**Prompt**
Below are some entries; set them all down exactly.

Data entries:
——

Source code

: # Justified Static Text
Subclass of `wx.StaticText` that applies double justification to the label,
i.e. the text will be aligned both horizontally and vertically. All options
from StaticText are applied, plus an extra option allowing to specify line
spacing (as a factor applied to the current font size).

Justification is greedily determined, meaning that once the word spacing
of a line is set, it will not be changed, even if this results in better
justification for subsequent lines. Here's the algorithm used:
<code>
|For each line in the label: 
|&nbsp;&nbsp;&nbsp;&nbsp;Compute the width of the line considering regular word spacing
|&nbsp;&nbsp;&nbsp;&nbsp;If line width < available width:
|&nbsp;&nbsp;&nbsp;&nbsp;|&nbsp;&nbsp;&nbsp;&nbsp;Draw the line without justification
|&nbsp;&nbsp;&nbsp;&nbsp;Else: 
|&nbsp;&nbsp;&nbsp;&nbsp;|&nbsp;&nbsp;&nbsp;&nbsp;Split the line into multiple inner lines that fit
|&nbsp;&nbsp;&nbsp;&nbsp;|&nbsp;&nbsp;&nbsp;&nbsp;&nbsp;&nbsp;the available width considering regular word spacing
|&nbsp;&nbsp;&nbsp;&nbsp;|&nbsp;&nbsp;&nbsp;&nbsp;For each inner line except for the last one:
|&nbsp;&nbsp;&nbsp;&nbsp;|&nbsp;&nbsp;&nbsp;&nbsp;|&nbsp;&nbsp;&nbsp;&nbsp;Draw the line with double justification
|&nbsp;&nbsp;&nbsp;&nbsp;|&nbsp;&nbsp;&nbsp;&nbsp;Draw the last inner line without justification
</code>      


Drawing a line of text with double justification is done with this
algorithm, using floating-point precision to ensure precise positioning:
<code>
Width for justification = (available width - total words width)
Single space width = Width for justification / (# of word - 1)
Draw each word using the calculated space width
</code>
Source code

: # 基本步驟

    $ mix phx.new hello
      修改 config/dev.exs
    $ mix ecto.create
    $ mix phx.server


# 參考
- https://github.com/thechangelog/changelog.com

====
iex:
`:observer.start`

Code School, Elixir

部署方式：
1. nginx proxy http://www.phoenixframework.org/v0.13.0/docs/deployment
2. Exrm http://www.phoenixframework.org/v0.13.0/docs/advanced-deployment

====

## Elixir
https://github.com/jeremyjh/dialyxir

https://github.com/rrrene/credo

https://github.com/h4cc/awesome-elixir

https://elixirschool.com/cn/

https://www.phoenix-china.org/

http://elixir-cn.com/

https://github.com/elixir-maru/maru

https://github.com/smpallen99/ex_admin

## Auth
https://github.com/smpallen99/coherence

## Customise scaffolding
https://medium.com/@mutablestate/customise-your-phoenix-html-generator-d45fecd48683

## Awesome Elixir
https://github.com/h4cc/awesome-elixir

——

**Exercise response**
Source code

: # Justified Static Text
Subclass of `wx.StaticText` that applies double justification to the label,
i.e. the text will be aligned both horizontally and vertically. All options
from StaticText are applied, plus an extra option allowing to specify line
spacing (as a factor applied to the current font size).

Justification is greedily determined, meaning that once the word spacing
of a line is set, it will not be changed, even if this results in better
justification for subsequent lines. Here's the algorithm used:
<code>
|For each line in the label: 
|&nbsp;&nbsp;&nbsp;&nbsp;Compute the width of the line considering regular word spacing
|&nbsp;&nbsp;&nbsp;&nbsp;If line width < available width:
|&nbsp;&nbsp;&nbsp;&nbsp;|&nbsp;&nbsp;&nbsp;&nbsp;Draw the line without justification
|&nbsp;&nbsp;&nbsp;&nbsp;Else: 
|&nbsp;&nbsp;&nbsp;&nbsp;|&nbsp;&nbsp;&nbsp;&nbsp;Split the line into multiple inner lines that fit
|&nbsp;&nbsp;&nbsp;&nbsp;|&nbsp;&nbsp;&nbsp;&nbsp;&nbsp;&nbsp;the available width considering regular word spacing
|&nbsp;&nbsp;&nbsp;&nbsp;|&nbsp;&nbsp;&nbsp;&nbsp;For each inner line except for the last one:
|&nbsp;&nbsp;&nbsp;&nbsp;|&nbsp;&nbsp;&nbsp;&nbsp;|&nbsp;&nbsp;&nbsp;&nbsp;Draw the line with double justification
|&nbsp;&nbsp;&nbsp;&nbsp;|&nbsp;&nbsp;&nbsp;&nbsp;Draw the last inner line without justification
</code>      


Drawing a line of text with double justification is done with this
algorithm, using floating-point precision to ensure precise positioning:
<code>
Width for justification = (available width - total words width)
Single space width = Width for justification / (# of word - 1)
Draw each word using the calculated space width
</code>
Source code

: # 基本步驟

    $ mix phx.new hello
      修改 config/dev.exs
    $ mix ecto.create
    $ mix phx.server


# 參考
- https://github.com/thechangelog/changelog.com

====
iex:
`:observer.start`

Code School, Elixir

部署方式：
1. nginx proxy http://www.phoenixframework.org/v0.13.0/docs/deployment
2. Exrm http://www.phoenixframework.org/v0.13.0/docs/advanced-deployment

====

## Elixir
https://github.com/jeremyjh/dialyxir

https://github.com/rrrene/credo

https://github.com/h4cc/awesome-elixir

https://elixirschool.com/cn/

https://www.phoenix-china.org/

http://elixir-cn.com/

https://github.com/elixir-maru/maru

https://github.com/smpallen99/ex_admin

## Auth
https://github.com/smpallen99/coherence

## Customise scaffolding
https://medium.com/@mutablestate/customise-your-phoenix-html-generator-d45fecd48683

## Awesome Elixir
https://github.com/h4cc/awesome-elixir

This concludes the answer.